## TASK
Copy exactly the lines of the records below, and only those lines, beginning with the line that contains "show episode groups" and ending with the line that contains "IDs for a person".

--- PROVIDED DATA Enclosed Below ---

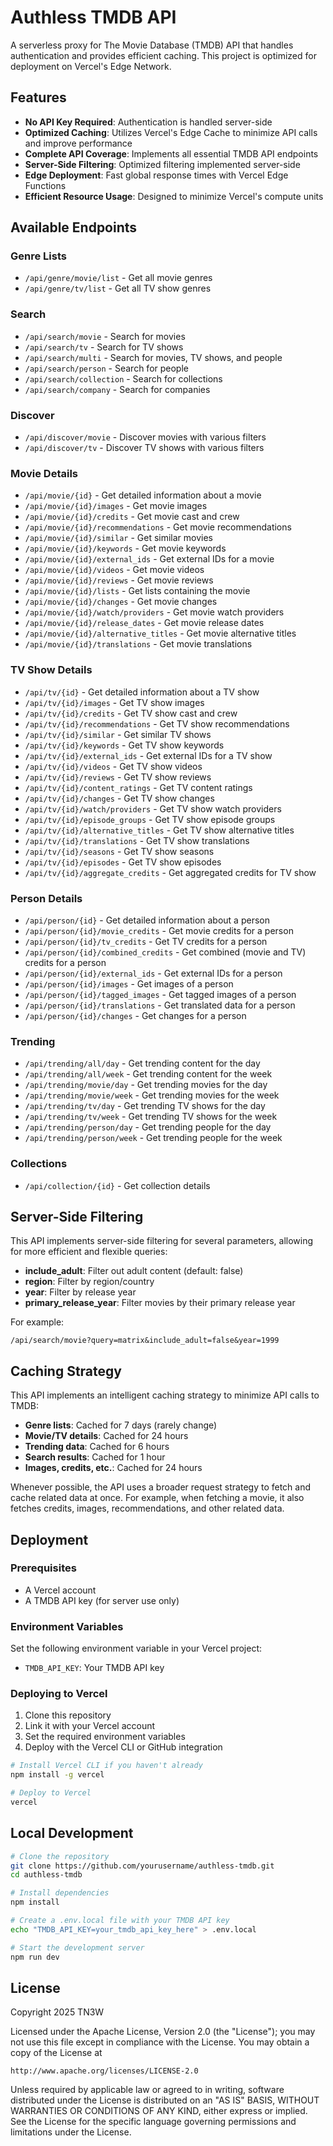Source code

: # Authless TMDB API

A serverless proxy for The Movie Database (TMDB) API that handles authentication and provides efficient caching. This project is optimized for deployment on Vercel's Edge Network.

## Features

- **No API Key Required**: Authentication is handled server-side
- **Optimized Caching**: Utilizes Vercel's Edge Cache to minimize API calls and improve performance
- **Complete API Coverage**: Implements all essential TMDB API endpoints
- **Server-Side Filtering**: Optimized filtering implemented server-side
- **Edge Deployment**: Fast global response times with Vercel Edge Functions
- **Efficient Resource Usage**: Designed to minimize Vercel's compute units

## Available Endpoints

### Genre Lists
- `/api/genre/movie/list` - Get all movie genres
- `/api/genre/tv/list` - Get all TV show genres

### Search
- `/api/search/movie` - Search for movies
- `/api/search/tv` - Search for TV shows
- `/api/search/multi` - Search for movies, TV shows, and people
- `/api/search/person` - Search for people
- `/api/search/collection` - Search for collections
- `/api/search/company` - Search for companies

### Discover
- `/api/discover/movie` - Discover movies with various filters
- `/api/discover/tv` - Discover TV shows with various filters

### Movie Details
- `/api/movie/{id}` - Get detailed information about a movie
- `/api/movie/{id}/images` - Get movie images
- `/api/movie/{id}/credits` - Get movie cast and crew
- `/api/movie/{id}/recommendations` - Get movie recommendations
- `/api/movie/{id}/similar` - Get similar movies
- `/api/movie/{id}/keywords` - Get movie keywords
- `/api/movie/{id}/external_ids` - Get external IDs for a movie
- `/api/movie/{id}/videos` - Get movie videos
- `/api/movie/{id}/reviews` - Get movie reviews
- `/api/movie/{id}/lists` - Get lists containing the movie
- `/api/movie/{id}/changes` - Get movie changes
- `/api/movie/{id}/watch/providers` - Get movie watch providers
- `/api/movie/{id}/release_dates` - Get movie release dates
- `/api/movie/{id}/alternative_titles` - Get movie alternative titles
- `/api/movie/{id}/translations` - Get movie translations

### TV Show Details
- `/api/tv/{id}` - Get detailed information about a TV show
- `/api/tv/{id}/images` - Get TV show images
- `/api/tv/{id}/credits` - Get TV show cast and crew
- `/api/tv/{id}/recommendations` - Get TV show recommendations
- `/api/tv/{id}/similar` - Get similar TV shows
- `/api/tv/{id}/keywords` - Get TV show keywords
- `/api/tv/{id}/external_ids` - Get external IDs for a TV show
- `/api/tv/{id}/videos` - Get TV show videos
- `/api/tv/{id}/reviews` - Get TV show reviews
- `/api/tv/{id}/content_ratings` - Get TV content ratings
- `/api/tv/{id}/changes` - Get TV show changes
- `/api/tv/{id}/watch/providers` - Get TV show watch providers
- `/api/tv/{id}/episode_groups` - Get TV show episode groups
- `/api/tv/{id}/alternative_titles` - Get TV show alternative titles
- `/api/tv/{id}/translations` - Get TV show translations
- `/api/tv/{id}/seasons` - Get TV show seasons
- `/api/tv/{id}/episodes` - Get TV show episodes
- `/api/tv/{id}/aggregate_credits` - Get aggregated credits for TV show

### Person Details
- `/api/person/{id}` - Get detailed information about a person
- `/api/person/{id}/movie_credits` - Get movie credits for a person
- `/api/person/{id}/tv_credits` - Get TV credits for a person
- `/api/person/{id}/combined_credits` - Get combined (movie and TV) credits for a person
- `/api/person/{id}/external_ids` - Get external IDs for a person
- `/api/person/{id}/images` - Get images of a person
- `/api/person/{id}/tagged_images` - Get tagged images of a person
- `/api/person/{id}/translations` - Get translated data for a person
- `/api/person/{id}/changes` - Get changes for a person

### Trending
- `/api/trending/all/day` - Get trending content for the day
- `/api/trending/all/week` - Get trending content for the week
- `/api/trending/movie/day` - Get trending movies for the day
- `/api/trending/movie/week` - Get trending movies for the week
- `/api/trending/tv/day` - Get trending TV shows for the day
- `/api/trending/tv/week` - Get trending TV shows for the week
- `/api/trending/person/day` - Get trending people for the day
- `/api/trending/person/week` - Get trending people for the week

### Collections
- `/api/collection/{id}` - Get collection details

## Server-Side Filtering

This API implements server-side filtering for several parameters, allowing for more efficient and flexible queries:

- **include_adult**: Filter out adult content (default: false)
- **region**: Filter by region/country
- **year**: Filter by release year
- **primary_release_year**: Filter movies by their primary release year

For example:
```
/api/search/movie?query=matrix&include_adult=false&year=1999
```

## Caching Strategy

This API implements an intelligent caching strategy to minimize API calls to TMDB:

- **Genre lists**: Cached for 7 days (rarely change)
- **Movie/TV details**: Cached for 24 hours
- **Trending data**: Cached for 6 hours
- **Search results**: Cached for 1 hour
- **Images, credits, etc.**: Cached for 24 hours

Whenever possible, the API uses a broader request strategy to fetch and cache related data at once. For example, when fetching a movie, it also fetches credits, images, recommendations, and other related data.

## Deployment

### Prerequisites

- A Vercel account
- A TMDB API key (for server use only)

### Environment Variables

Set the following environment variable in your Vercel project:

- `TMDB_API_KEY`: Your TMDB API key

### Deploying to Vercel

1. Clone this repository
2. Link it with your Vercel account
3. Set the required environment variables
4. Deploy with the Vercel CLI or GitHub integration

```bash
# Install Vercel CLI if you haven't already
npm install -g vercel

# Deploy to Vercel
vercel
```

## Local Development

```bash
# Clone the repository
git clone https://github.com/yourusername/authless-tmdb.git
cd authless-tmdb

# Install dependencies
npm install

# Create a .env.local file with your TMDB API key
echo "TMDB_API_KEY=your_tmdb_api_key_here" > .env.local

# Start the development server
npm run dev
```

## License

Copyright 2025 TN3W

Licensed under the Apache License, Version 2.0 (the "License");
you may not use this file except in compliance with the License.
You may obtain a copy of the License at

    http://www.apache.org/licenses/LICENSE-2.0

Unless required by applicable law or agreed to in writing, software
distributed under the License is distributed on an "AS IS" BASIS,
WITHOUT WARRANTIES OR CONDITIONS OF ANY KIND, either express or implied.
See the License for the specific language governing permissions and
limitations under the License.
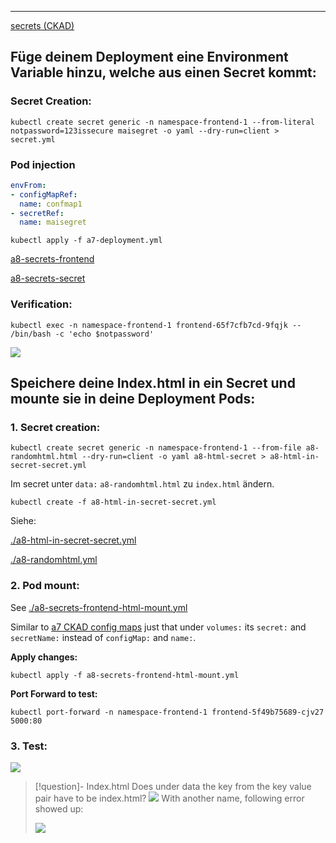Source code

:****

[secrets (CKAD)](secrets%20(CKAD).md)

## Füge deinem Deployment eine Environment Variable hinzu, welche aus einen Secret kommt:

### Secret Creation:

`kubectl create secret generic -n namespace-frontend-1 --from-literal notpassword=123issecure maisegret -o yaml --dry-run=client > secret.yml`

### Pod injection

```yaml
envFrom:
- configMapRef:
  name: confmap1
- secretRef:
  name: maisegret
```

`kubectl apply -f a7-deployment.yml`

[a8-secrets-frontend](a8-secrets-frontend.yml)

[a8-secrets-secret](a8-secrets-secret.yml)

### Verification:

`kubectl exec -n namespace-frontend-1 frontend-65f7cfb7cd-9fqjk -- /bin/bash -c 'echo $notpassword'`

![](Pasted%20image%2020230712161015.png)

## Speichere deine Index.html in ein Secret und mounte sie in deine Deployment Pods:

### 1. Secret creation:

`kubectl create secret generic -n namespace-frontend-1 --from-file a8-randomhtml.html --dry-run=client -o yaml a8-html-secret > a8-html-in-secret-secret.yml`

Im secret unter `data:` `a8-randomhtml.html` zu `index.html` ändern.

`kubectl create -f a8-html-in-secret-secret.yml`

Siehe:

[./a8-html-in-secret-secret.yml](a8-html-in-secret-secret.yml)

[./a8-randomhtml.yml](a8-randomhtml.html)

### 2. Pod mount:

See [./a8-secrets-frontend-html-mount.yml](a8-secrets-frontend-html-mount.yml)

Similar to [a7 CKAD config maps](a7%20CKAD%20config%20maps%20howto.md) just that under `volumes:` its `secret:` and `secretName:` instead of `configMap:` and `name:`.

**Apply changes:**

`kubectl apply -f a8-secrets-frontend-html-mount.yml`

**Port Forward to test:**

`kubectl port-forward -n namespace-frontend-1 frontend-5f49b75689-cjv27 5000:80`

### 3. Test:

![](Pasted%20image%2020230712164612.png)


>[!question]- Index.html
>Does under data the key from the key value pair have to be index.html?
>![](Pasted%20image%2020230712164822.png)
>With another name, following error showed up:
>
>![](Pasted%20image%2020230712164855.png)

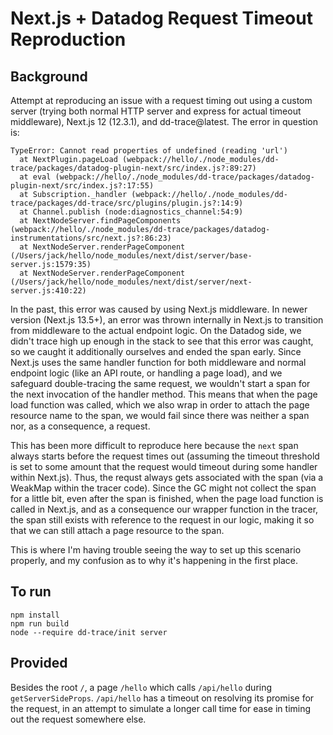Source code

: # Next.js + Datadog Request Timeout Reproduction

## Background
Attempt at reproducing an issue with a request timing out using a custom server (trying both normal HTTP server and express for actual timeout middleware), Next.js 12 (12.3.1), and dd-trace@latest. The error in question is:

```
TypeError: Cannot read properties of undefined (reading 'url') 
  at NextPlugin.pageLoad (webpack://hello/./node_modules/dd-trace/packages/datadog-plugin-next/src/index.js?:89:27) 
  at eval (webpack://hello/./node_modules/dd-trace/packages/datadog-plugin-next/src/index.js?:17:55) 
  at Subscription._handler (webpack://hello/./node_modules/dd-trace/packages/dd-trace/src/plugins/plugin.js?:14:9) 
  at Channel.publish (node:diagnostics_channel:54:9) 
  at NextNodeServer.findPageComponents (webpack://hello/./node_modules/dd-trace/packages/datadog-instrumentations/src/next.js?:86:23) 
  at NextNodeServer.renderPageComponent (/Users/jack/hello/node_modules/next/dist/server/base-server.js:1579:35) 
  at NextNodeServer.renderPageComponent (/Users/jack/hello/node_modules/next/dist/server/next-server.js:410:22)
```

In the past, this error was caused by using Next.js middleware. In newer version (Next.js 13.5+), an error was thrown internally in Next.js to transition from middleware to the actual endpoint logic. On the Datadog side, we didn't trace high up enough in the stack to see that this error was caught, so we caught it additionally ourselves and ended the span early. Since Next.js uses the same handler function for both middleware and normal endpoint logic (like an API route, or handling a page load), and we safeguard double-tracing the same request, we wouldn't start a span for the next invocation of the handler method. This means that when the page load function was called, which we also wrap in order to attach the page resource name to the span, we would fail since there was neither a span nor, as a consequence, a request.

This has been more difficult to reproduce here because the `next` span always starts before the request times out (assuming the timeout threshold is set to some amount that the request would timeout during some handler within Next.js). Thus, the requst always gets associated with the span (via a WeakMap within the tracer code). Since the GC might not collect the span for a little bit, even after the span is finished, when the page load function is called in Next.js, and as a consequence our wrapper function in the tracer, the span still exists with reference to the request in our logic, making it so that we can still attach a page resource to the span. 

This is where I'm having trouble seeing the way to set up this scenario properly, and my confusion as to why it's happening in the first place.

## To run

```
npm install
npm run build
node --require dd-trace/init server
```

## Provided
Besides the root `/`, a page `/hello` which calls `/api/hello` during `getServerSideProps`. `/api/hello` has a timeout on resolving its promise for the request, in an attempt to simulate a longer call time for ease in timing out the request somewhere else.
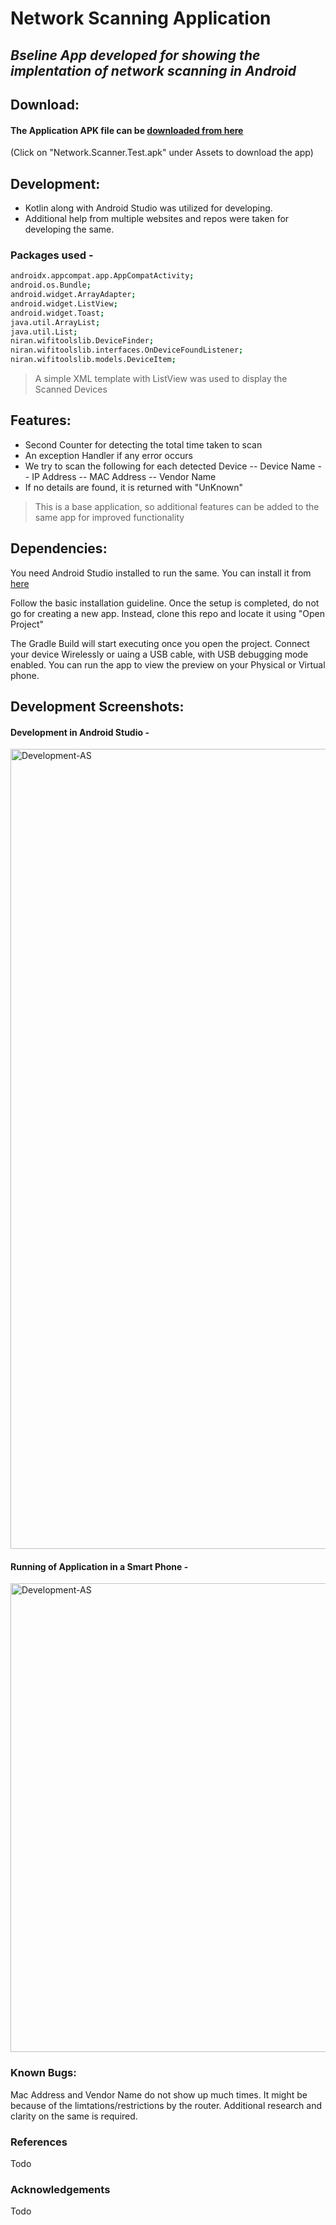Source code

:# Network Scanning Application
## _Bseline App developed for showing the implentation of network scanning in Android_

## Download:
#### The Application APK file can be [downloaded from here](https://github.com/felirox/Android-Network-Scanner/releases/tag/v1.0)
(Click on "Network.Scanner.Test.apk" under Assets to download the app)

## Development:

- Kotlin along with Android Studio was utilized for developing. 
- Additional help from multiple websites and repos were taken for developing the same.
### Packages used - 

```sh
androidx.appcompat.app.AppCompatActivity;
android.os.Bundle;
android.widget.ArrayAdapter;
android.widget.ListView;
android.widget.Toast;
java.util.ArrayList;
java.util.List;
niran.wifitoolslib.DeviceFinder;
niran.wifitoolslib.interfaces.OnDeviceFoundListener;
niran.wifitoolslib.models.DeviceItem;
```
> A simple XML template with ListView was used to display the Scanned Devices
## Features:

- Second Counter for detecting the total time taken to scan
- An exception Handler if any error occurs
- We try to scan the following for each detected Device
-- Device Name
-- IP Address
-- MAC Address
-- Vendor Name
- If no details are found, it is returned with "UnKnown"

> This is a base application, so additional features can be added to the same app for improved functionality

## Dependencies:

You need Android Studio installed to run the same. You can install it from [here](https://developer.android.com/studio)

Follow the basic installation guideline. 
Once the setup is completed, do not go for creating a new app. Instead, clone this repo and locate it using "Open Project"

The Gradle Build will start executing once you open the project. 
Connect your device Wirelessly or uaing a USB cable, with USB debugging mode enabled. 
You can run the app to view the preview on your Physical or Virtual phone.

## Development Screenshots:

#### Development in Android Studio - 

<img width="1280" alt="Development-AS" src="https://user-images.githubusercontent.com/52323747/155201656-9674c780-4abb-4468-bbb8-55f845180517.png">

#### Running of Application in a Smart Phone - 
<img height="750" alt="Development-AS" src="https://user-images.githubusercontent.com/52323747/155201786-c1129763-cbb8-4976-af34-781b4e294872.jpeg">

### Known Bugs: 
Mac Address and Vendor Name do not show up much times. It might be because of the limtations/restrictions by the router. Additional research and clarity on the same is required.


### References
Todo


### Acknowledgements
Todo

--- End of Enclosed PROVIDED DATA ---

## PROBLEM SOLUTION
- `/api/tv/{id}/episode_groups` - Get TV show episode groups
- `/api/tv/{id}/alternative_titles` - Get TV show alternative titles
- `/api/tv/{id}/translations` - Get TV show translations
- `/api/tv/{id}/seasons` - Get TV show seasons
- `/api/tv/{id}/episodes` - Get TV show episodes
- `/api/tv/{id}/aggregate_credits` - Get aggregated credits for TV show

### Person Details
- `/api/person/{id}` - Get detailed information about a person
- `/api/person/{id}/movie_credits` - Get movie credits for a person
- `/api/person/{id}/tv_credits` - Get TV credits for a person
- `/api/person/{id}/combined_credits` - Get combined (movie and TV) credits for a person
- `/api/person/{id}/external_ids` - Get external IDs for a person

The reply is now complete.